Germany’s trade surplus grew to 17.4 billion euros (US$22.6 billion) in March, the figures showed, but exports to the eurozone fell on a 12-month basis.
The German economy, the biggest in Europe, exported goods worth 98.9 billion euros in March, up 8.4 percent from the figure for February and beating the previous record from March last year, the national statistics office Destatis said.
On a 12-month basis, exports to countries outside the EU grew by 6.1 percent to 41.9 billion euros, while exports to countries in the crisis-hit eurozone contracted by 3.6 percent to 38.1 billion euros.
Imports overall were up 6.8 percent at 81.5 billion euros, the office said, with imports from the eurozone up 2.3 percent to 37 billion euros. On Tuesday, official data showed German industrial output rose sharply in March, driven by a strong showing in construction after cold winter weather hit production in February.
Industrial production increased by 2.8 percent from February, providing a sunnier outlook for output in the coming months.

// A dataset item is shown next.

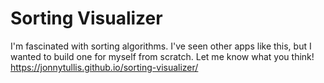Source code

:# Sorting Visualizer
I'm fascinated with sorting algorithms. I've seen other apps like this, but I wanted to build one for myself from scratch. Let me know what you think!
https://jonnytullis.github.io/sorting-visualizer/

Meanwhile, the IMF on Tuesday said that Germany’s prospects for economic recovery look “favorable,” but urged the country to do more to rebalance European growth and end the continent’s debt crisis.
After talks in Berlin, the IMF issued a statement warning that Germany remains vulnerable to the problems roiling southern Europe, even if its domestic economy was solid.
“The conditions are in place in Germany for a domestic demand-led recovery” after a slowdown late last year, the IMF said.
However, deeper crises in Greece, Spain, Portugal or Ireland “would spill over into Germany directly through real and financial channels,” the fund said.
The IMF said Germany could do more to help address the structural imbalances that have foreshadowed the crisis by deepening its own reforms.
The US-based fund encouraged Germany to seek out more “domestic demand-led growth.”